INSTRUCTIONS FOR THE TASK:
Your answer must hold only the lines below from the line containing "Request data abstraction" through the line containing "Define the request", each reproduced exactly.

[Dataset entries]
━━━━━━━━━━

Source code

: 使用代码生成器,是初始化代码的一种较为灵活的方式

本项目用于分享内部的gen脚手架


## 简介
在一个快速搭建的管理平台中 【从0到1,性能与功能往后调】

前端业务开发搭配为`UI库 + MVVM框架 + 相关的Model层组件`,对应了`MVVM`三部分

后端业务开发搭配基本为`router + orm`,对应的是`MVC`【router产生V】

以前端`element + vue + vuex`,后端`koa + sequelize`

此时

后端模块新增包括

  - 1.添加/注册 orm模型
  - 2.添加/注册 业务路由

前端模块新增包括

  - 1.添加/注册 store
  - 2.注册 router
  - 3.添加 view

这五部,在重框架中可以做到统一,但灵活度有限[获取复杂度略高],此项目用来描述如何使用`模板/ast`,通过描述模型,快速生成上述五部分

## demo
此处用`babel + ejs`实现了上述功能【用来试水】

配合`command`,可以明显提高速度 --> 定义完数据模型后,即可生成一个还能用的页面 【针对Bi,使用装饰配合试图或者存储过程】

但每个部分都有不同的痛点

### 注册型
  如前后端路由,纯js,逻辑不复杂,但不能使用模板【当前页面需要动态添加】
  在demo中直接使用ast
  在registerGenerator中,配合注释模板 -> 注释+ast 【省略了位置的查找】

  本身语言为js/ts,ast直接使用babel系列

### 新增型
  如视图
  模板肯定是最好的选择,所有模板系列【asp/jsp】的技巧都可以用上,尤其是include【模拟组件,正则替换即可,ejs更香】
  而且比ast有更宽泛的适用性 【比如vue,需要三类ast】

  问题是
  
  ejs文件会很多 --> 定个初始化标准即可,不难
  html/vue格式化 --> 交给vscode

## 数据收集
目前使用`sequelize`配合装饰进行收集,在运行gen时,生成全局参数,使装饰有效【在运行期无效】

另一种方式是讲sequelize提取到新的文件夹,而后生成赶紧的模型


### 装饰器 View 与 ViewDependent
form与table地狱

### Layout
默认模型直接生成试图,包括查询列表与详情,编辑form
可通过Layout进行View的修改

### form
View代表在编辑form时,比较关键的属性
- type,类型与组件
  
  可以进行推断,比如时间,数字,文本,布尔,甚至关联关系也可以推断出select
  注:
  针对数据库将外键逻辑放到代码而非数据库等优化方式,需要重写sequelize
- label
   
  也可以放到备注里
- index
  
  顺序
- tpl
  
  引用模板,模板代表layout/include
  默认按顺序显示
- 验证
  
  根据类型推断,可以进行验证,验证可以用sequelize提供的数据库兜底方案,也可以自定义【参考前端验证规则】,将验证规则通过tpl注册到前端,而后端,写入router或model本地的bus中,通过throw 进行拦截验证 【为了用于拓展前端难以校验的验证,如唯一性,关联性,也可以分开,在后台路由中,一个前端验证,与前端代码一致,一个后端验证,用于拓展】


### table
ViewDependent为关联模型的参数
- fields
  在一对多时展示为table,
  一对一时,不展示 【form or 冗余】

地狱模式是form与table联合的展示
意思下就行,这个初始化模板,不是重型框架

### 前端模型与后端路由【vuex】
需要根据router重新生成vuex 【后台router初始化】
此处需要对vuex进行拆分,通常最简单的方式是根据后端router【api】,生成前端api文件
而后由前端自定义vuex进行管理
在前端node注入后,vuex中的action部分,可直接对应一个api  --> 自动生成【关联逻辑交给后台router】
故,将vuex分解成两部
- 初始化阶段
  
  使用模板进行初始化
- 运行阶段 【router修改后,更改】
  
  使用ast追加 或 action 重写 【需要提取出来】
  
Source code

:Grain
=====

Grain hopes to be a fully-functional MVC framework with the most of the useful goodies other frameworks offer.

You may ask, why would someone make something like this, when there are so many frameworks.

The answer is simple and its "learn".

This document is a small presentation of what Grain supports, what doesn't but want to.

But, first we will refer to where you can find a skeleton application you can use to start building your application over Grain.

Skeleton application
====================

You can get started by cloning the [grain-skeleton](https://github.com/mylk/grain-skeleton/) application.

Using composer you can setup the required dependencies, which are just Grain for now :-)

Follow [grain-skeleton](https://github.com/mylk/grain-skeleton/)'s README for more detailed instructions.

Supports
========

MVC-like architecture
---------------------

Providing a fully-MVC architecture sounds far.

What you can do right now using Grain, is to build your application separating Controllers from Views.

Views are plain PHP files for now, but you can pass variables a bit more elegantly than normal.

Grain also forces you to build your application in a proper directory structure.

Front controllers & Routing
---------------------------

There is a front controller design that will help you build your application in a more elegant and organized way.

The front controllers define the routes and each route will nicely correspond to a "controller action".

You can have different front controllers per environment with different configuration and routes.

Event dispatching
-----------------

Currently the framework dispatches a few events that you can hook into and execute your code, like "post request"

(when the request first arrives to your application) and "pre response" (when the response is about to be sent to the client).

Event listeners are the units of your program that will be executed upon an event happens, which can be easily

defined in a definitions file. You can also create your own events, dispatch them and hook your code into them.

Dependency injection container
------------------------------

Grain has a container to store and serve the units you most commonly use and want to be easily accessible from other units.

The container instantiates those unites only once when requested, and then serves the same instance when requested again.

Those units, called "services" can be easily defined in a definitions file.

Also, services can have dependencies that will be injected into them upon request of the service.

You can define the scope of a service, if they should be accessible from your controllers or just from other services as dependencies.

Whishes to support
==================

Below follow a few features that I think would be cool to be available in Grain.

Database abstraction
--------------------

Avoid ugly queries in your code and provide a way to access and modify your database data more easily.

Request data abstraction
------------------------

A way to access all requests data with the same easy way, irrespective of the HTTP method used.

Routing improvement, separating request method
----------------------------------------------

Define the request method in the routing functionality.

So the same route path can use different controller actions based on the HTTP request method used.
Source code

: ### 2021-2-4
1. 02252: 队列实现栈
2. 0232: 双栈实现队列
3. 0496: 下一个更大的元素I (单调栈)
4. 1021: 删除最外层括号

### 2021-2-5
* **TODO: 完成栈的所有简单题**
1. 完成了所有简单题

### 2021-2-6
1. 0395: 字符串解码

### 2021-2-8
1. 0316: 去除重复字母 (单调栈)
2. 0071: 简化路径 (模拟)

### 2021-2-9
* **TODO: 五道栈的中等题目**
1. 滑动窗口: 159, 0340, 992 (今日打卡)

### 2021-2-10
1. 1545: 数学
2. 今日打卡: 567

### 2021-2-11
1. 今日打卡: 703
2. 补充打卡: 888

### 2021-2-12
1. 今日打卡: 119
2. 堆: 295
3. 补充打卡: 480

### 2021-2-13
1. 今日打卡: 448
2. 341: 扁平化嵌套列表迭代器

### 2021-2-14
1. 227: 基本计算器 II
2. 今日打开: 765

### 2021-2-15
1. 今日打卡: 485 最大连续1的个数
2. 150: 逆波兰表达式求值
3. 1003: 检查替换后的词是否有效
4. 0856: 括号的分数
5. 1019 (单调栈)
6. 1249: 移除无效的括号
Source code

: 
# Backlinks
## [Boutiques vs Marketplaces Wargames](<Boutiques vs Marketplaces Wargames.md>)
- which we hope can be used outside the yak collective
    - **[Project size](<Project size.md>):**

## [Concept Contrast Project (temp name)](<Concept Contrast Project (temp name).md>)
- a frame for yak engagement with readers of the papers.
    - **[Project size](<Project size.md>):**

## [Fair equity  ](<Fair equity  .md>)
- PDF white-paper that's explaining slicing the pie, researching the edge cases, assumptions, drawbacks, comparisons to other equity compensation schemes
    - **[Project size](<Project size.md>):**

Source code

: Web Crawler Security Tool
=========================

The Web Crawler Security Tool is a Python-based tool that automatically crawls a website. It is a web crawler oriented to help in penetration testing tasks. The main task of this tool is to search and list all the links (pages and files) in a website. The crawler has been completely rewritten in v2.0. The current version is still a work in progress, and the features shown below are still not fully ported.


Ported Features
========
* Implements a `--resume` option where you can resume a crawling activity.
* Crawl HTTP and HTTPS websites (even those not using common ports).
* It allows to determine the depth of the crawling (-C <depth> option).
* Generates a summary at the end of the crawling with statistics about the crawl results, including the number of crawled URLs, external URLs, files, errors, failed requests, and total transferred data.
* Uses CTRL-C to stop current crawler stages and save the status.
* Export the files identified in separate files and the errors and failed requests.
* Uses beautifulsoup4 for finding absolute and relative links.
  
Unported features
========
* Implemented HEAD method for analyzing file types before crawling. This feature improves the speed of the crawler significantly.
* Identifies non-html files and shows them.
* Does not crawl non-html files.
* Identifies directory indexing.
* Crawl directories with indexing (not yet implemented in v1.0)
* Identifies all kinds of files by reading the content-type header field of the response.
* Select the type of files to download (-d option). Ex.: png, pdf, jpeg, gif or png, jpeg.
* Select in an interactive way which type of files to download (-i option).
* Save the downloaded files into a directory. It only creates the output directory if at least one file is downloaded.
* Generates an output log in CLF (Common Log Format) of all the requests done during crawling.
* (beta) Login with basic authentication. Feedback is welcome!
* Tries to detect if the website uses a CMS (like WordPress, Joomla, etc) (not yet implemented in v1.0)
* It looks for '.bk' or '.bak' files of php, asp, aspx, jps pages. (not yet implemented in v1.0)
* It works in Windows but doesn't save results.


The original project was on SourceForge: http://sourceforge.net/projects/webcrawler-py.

━━━━━━━━━━

PROBLEM SOLUTION:
Request data abstraction
------------------------

A way to access all requests data with the same easy way, irrespective of the HTTP method used.

Routing improvement, separating request method
----------------------------------------------

Define the request method in the routing functionality.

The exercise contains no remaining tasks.